According to Fortune, Tokyo’s Metropolitan government started allowing its 40,000 employees to work four-day weeks beginning in April 2025. The policy also introduces “childcare partial leave” letting some workers reduce daily hours by two. This comes as Japan’s birth rate hit another record low with just 339,280 births in the first half of 2024 – about 10,000 fewer than the same period last year. Tokyo Governor Yuriko Koike announced the changes in December 2024, stating the goal is to prevent women from sacrificing careers due to childbirth. Japan’s fertility rate stands at just 1.2 nationally and an alarming 0.99 in Tokyo, far below the 2.1 needed for population stability. The country’s median age is 49.9, making it the world’s oldest population.
Desperate Times, Desperate Measures
Look, Japan has been throwing everything at this problem for decades. Since the 1990s, they’ve offered generous parental leave, daycare subsidies, and even cash payments to parents. Earlier this year, Tokyo launched its own government dating app. And yet the birth rate has fallen consistently for eight straight years. So now we’re at the four-day work week experiment.
Here’s the thing: Japan’s work culture is notoriously brutal, and it disproportionately affects women. The International Monetary Fund found Japanese women do five times more unpaid work like childcare and housework than men. More than half of women who had fewer children than they wanted cited increased housework as the reason. So theoretically, giving people an extra day off could help rebalance domestic labor.
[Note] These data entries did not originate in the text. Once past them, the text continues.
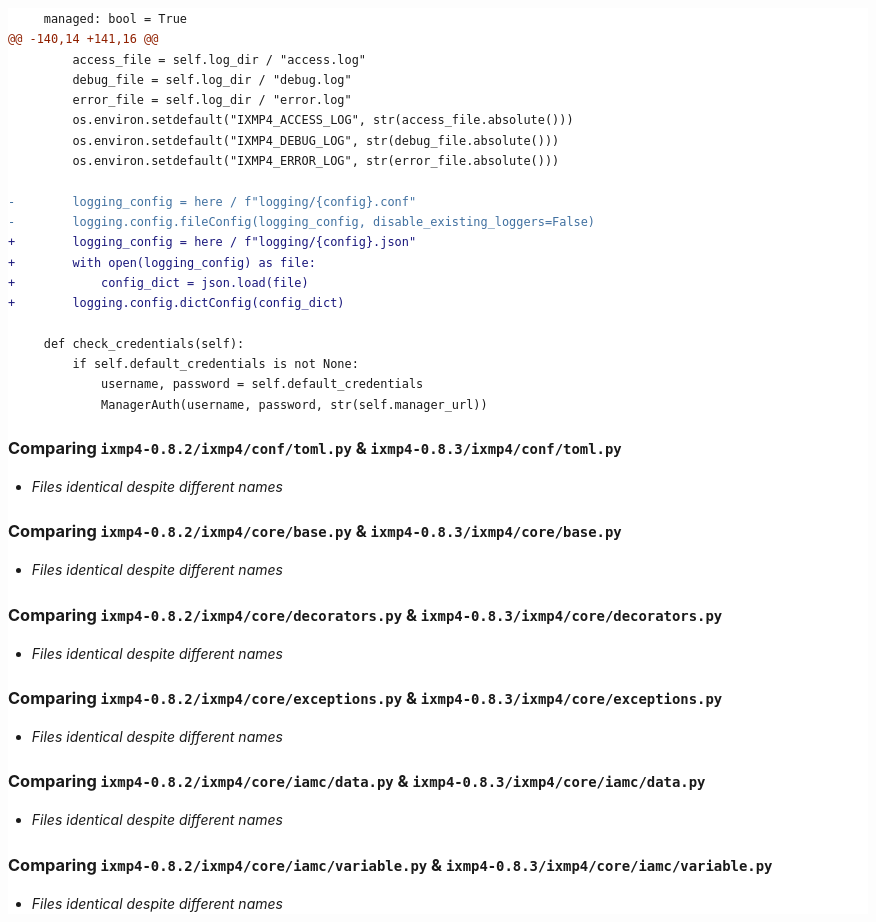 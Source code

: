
 ```diff
     managed: bool = True
@@ -140,14 +141,16 @@
         access_file = self.log_dir / "access.log"
         debug_file = self.log_dir / "debug.log"
         error_file = self.log_dir / "error.log"
         os.environ.setdefault("IXMP4_ACCESS_LOG", str(access_file.absolute()))
         os.environ.setdefault("IXMP4_DEBUG_LOG", str(debug_file.absolute()))
         os.environ.setdefault("IXMP4_ERROR_LOG", str(error_file.absolute()))
 
-        logging_config = here / f"logging/{config}.conf"
-        logging.config.fileConfig(logging_config, disable_existing_loggers=False)
+        logging_config = here / f"logging/{config}.json"
+        with open(logging_config) as file:
+            config_dict = json.load(file)
+        logging.config.dictConfig(config_dict)
 
     def check_credentials(self):
         if self.default_credentials is not None:
             username, password = self.default_credentials
             ManagerAuth(username, password, str(self.manager_url))
```

### Comparing `ixmp4-0.8.2/ixmp4/conf/toml.py` & `ixmp4-0.8.3/ixmp4/conf/toml.py`

 * *Files identical despite different names*

### Comparing `ixmp4-0.8.2/ixmp4/core/base.py` & `ixmp4-0.8.3/ixmp4/core/base.py`

 * *Files identical despite different names*

### Comparing `ixmp4-0.8.2/ixmp4/core/decorators.py` & `ixmp4-0.8.3/ixmp4/core/decorators.py`

 * *Files identical despite different names*

### Comparing `ixmp4-0.8.2/ixmp4/core/exceptions.py` & `ixmp4-0.8.3/ixmp4/core/exceptions.py`

 * *Files identical despite different names*

### Comparing `ixmp4-0.8.2/ixmp4/core/iamc/data.py` & `ixmp4-0.8.3/ixmp4/core/iamc/data.py`

 * *Files identical despite different names*

### Comparing `ixmp4-0.8.2/ixmp4/core/iamc/variable.py` & `ixmp4-0.8.3/ixmp4/core/iamc/variable.py`

 * *Files identical despite different names*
But Will It Actually Work?
There’s some promising data. A global four-day week trial found men spent 22% more time on childcare and 23% more on housework when they had that extra day. And productivity and well-being generally improve with shorter weeks, according to workplace experts.
But let’s be real – this is a government pilot program affecting maybe 40,000 people in a country of 125 million. The private sector isn’t required to follow suit. And Japan’s corporate culture is famously resistant to change. Remember, this is the country that invented “karoshi” – death from overwork.
The Bigger Picture
Japan isn’t alone in this crisis. By 2100, 97% of countries are predicted to be below replacement fertility levels. South Korea’s fertility rate is even lower than Japan’s. Elon Musk keeps warning about population collapse. But is a four-day work week really the magic bullet?
Some experts are skeptical. As one workplace consultant told Fortune, you can’t assume one solution fits all industries and countries. And let’s be honest – if decades of parental benefits, cash incentives, and now government-run dating apps haven’t moved the needle, will an extra day off really convince people to have more kids?
Basically, Tokyo’s experiment is worth watching. But solving a demographic crisis of this scale will require way more than just giving government workers Fridays off. It needs a fundamental rewiring of how Japanese society thinks about work, family, and gender roles. And that doesn’t happen in a single policy announcement.